# Barcellona, occhi su Giovinco. Lascia il Canada a Gennaio?



## Tifo'o (9 Ottobre 2015)

Secondo el mundo deportivo, al Barcellona sta frullando l'idea Sebastian Giovinco. A gennaio la squadra catalana avrà il mercato riaperto, ed Luis Enrique vuole fare qualcosa in attacco. Messi, Neymar e Suarez sono troppo pochi per affrontare la seconda parte della stagione, sopratutto visto che il Barca usa tre attaccanti. Giovinco potrebbe essere il giusto sostituto. L'italiano gioca nei Toronto nella MLS in USA.


----------



## DannySa (9 Ottobre 2015)

Messi va in galera e Giovinco al Barcellona, titolare.


----------



## Splendidi Incisivi (9 Ottobre 2015)

Ma come si può tenere in considerazione Giovinco? Abbiamo visto cos'è capace di fare nel calcio che conta: nulla, è un giocatore da Parma, ossia da metà classifica, in Canada fa sfracelli perché gioca appunto... in Canada. Per me è come se si fosse ritirato, quindi non capisco né interessamenti, né eventuali convocazioni in nazionale.


----------



## Mou (9 Ottobre 2015)

Giovinco col calcio vero (quello europeo) non ha niente a che spartire. Può emergere solo in un campionato di pensionati e scappati di casa come la MLS.


----------



## prebozzio (9 Ottobre 2015)

Giovinco sta alcuni gol dal punto di vista tecnico incredibili.

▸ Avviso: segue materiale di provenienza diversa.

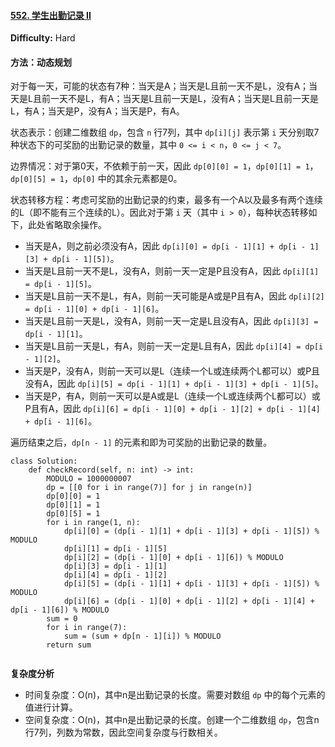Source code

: #### [552. 学生出勤记录 II](https://leetcode-cn.com/problems/student-attendance-record-ii/)

**Difficulty:** Hard

#### 方法：动态规划

对于每一天，可能的状态有7种：当天是A；当天是L且前一天不是L，没有A；当天是L且前一天不是L，有A；当天是L且前一天是L，没有A；当天是L且前一天是L，有A；当天是P，没有A；当天是P，有A。

状态表示：创建二维数组 `dp`，包含 `n` 行7列，其中 `dp[i][j]` 表示第 `i` 天分别取7种状态下的可奖励的出勤记录的数量，其中 `0 <= i < n`，`0 <= j < 7`。

边界情况：对于第0天，不依赖于前一天，因此 `dp[0][0] = 1`，`dp[0][1] = 1`，`dp[0][5] = 1`，`dp[0]` 中的其余元素都是0。

状态转移方程：考虑可奖励的出勤记录的约束，最多有一个A以及最多有两个连续的L（即不能有三个连续的L）。因此对于第 `i` 天（其中 `i > 0`），每种状态转移如下，此处省略取余操作。

- 当天是A，则之前必须没有A，因此 `dp[i][0] = dp[i - 1][1] + dp[i - 1][3] + dp[i - 1][5])`。
- 当天是L且前一天不是L，没有A，则前一天一定是P且没有A，因此 `dp[i][1] = dp[i - 1][5]`。
- 当天是L且前一天不是L，有A，则前一天可能是A或是P且有A，因此 `dp[i][2] = dp[i - 1][0] + dp[i - 1][6]`。
- 当天是L且前一天是L，没有A，则前一天一定是L且没有A，因此 `dp[i][3] = dp[i - 1][1]`。
- 当天是L且前一天是L，有A，则前一天一定是L且有A，因此 `dp[i][4] = dp[i - 1][2]`。
- 当天是P，没有A，则前一天可以是L（连续一个L或连续两个L都可以）或P且没有A，因此 `dp[i][5] = dp[i - 1][1] + dp[i - 1][3] + dp[i - 1][5]`。
- 当天是P，有A，则前一天可以是A或是L（连续一个L或连续两个L都可以）或P且有A，因此 `dp[i][6] = dp[i - 1][0] + dp[i - 1][2] + dp[i - 1][4] + dp[i - 1][6]`。

遍历结束之后，`dp[n - 1]` 的元素和即为可奖励的出勤记录的数量。

```
class Solution:
    def checkRecord(self, n: int) -> int:
        MODULO = 1000000007
        dp = [[0 for i in range(7)] for j in range(n)]
        dp[0][0] = 1
        dp[0][1] = 1
        dp[0][5] = 1
        for i in range(1, n):
            dp[i][0] = (dp[i - 1][1] + dp[i - 1][3] + dp[i - 1][5]) % MODULO
            dp[i][1] = dp[i - 1][5]
            dp[i][2] = (dp[i - 1][0] + dp[i - 1][6]) % MODULO
            dp[i][3] = dp[i - 1][1]
            dp[i][4] = dp[i - 1][2]
            dp[i][5] = (dp[i - 1][1] + dp[i - 1][3] + dp[i - 1][5]) % MODULO
            dp[i][6] = (dp[i - 1][0] + dp[i - 1][2] + dp[i - 1][4] + dp[i - 1][6]) % MODULO
        sum = 0
        for i in range(7):
            sum = (sum + dp[n - 1][i]) % MODULO
        return sum
            
```

**复杂度分析**

- 时间复杂度：O(n)，其中n是出勤记录的长度。需要对数组 `dp` 中的每个元素的值进行计算。
- 空间复杂度：O(n)，其中n是出勤记录的长度。创建一个二维数组 `dp`，包含n行7列，列数为常数，因此空间复杂度与行数相关。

Certamente col Barcellona e con l'elite del calcio mondiale non c'entra niente, ma a Parma abbiamo visto che in una realtà media può fare la differenza.


----------



## AntaniPioco (9 Ottobre 2015)

vabbè contate che nel campionato spagnolo giocando con il barcellona praticamente qualsiasi attaccante può andare in doppia difra


----------



## FiglioDelDioOdino (9 Ottobre 2015)

Per me è meglio dell' ex Sanchez, soprattutto per come gioca il Barcellona potrebbe fare molto bene.


----------



## Snake (9 Ottobre 2015)

si tratterebbe di fare la riserva, oggi il primo cambio in attacco del Barca è Munir, il secondo è Sandro...


----------



## Jino (9 Ottobre 2015)

Con il Barcellona non c'entra assolutamente nulla.


----------



## Hammer (10 Ottobre 2015)

Giovinco ha fatto bene in squadre di bassa classifica, e basta. Lui e il calcio europeo non c'entrano proprio niente. Per me è anche vergognoso sia stato convocato in Nazionale: se un Acquafresca di turno facesse 75 gol nel campionato ruandese lo convocheremmo?


----------



## Ma che ooh (10 Ottobre 2015)

.


----------



## Chrissonero (10 Ottobre 2015)

Io invece avevo letto che il Barcelona sta trattando Tielemans e Yarmolenko


----------



## Ma che ooh (10 Ottobre 2015)

Chrissonero ha scritto:


> Io invece avevo letto che il Barcelona sta trattando Tielemans e Yarmolenko



Che giocatori, Tielemans sopratutto , ma anche Yarmolenko non scherza


----------



## smallball (11 Ottobre 2015)

Tifo'o ha scritto:


> Secondo el mundo deportivo, al Barcellona sta frullando l'idea Sebastian Giovinco. A gennaio la squadra catalana avrà il mercato riaperto, ed Luis Enrique vuole fare qualcosa in attacco. Messi, Neymar e Suarez sono troppo pochi per affrontare la seconda parte della stagione, sopratutto visto che il Barca usa tre attaccanti. Giovinco potrebbe essere il giusto sostituto. L'italiano gioca nei Toronto nella MLS in USA.



non scherziamo,suvvia


----------



## bmb (11 Ottobre 2015)

Non ce lo vedrei male.


----------



## Ma che ooh (11 Ottobre 2015)

bmb ha scritto:


> Non ce lo vedrei



Fixed


----------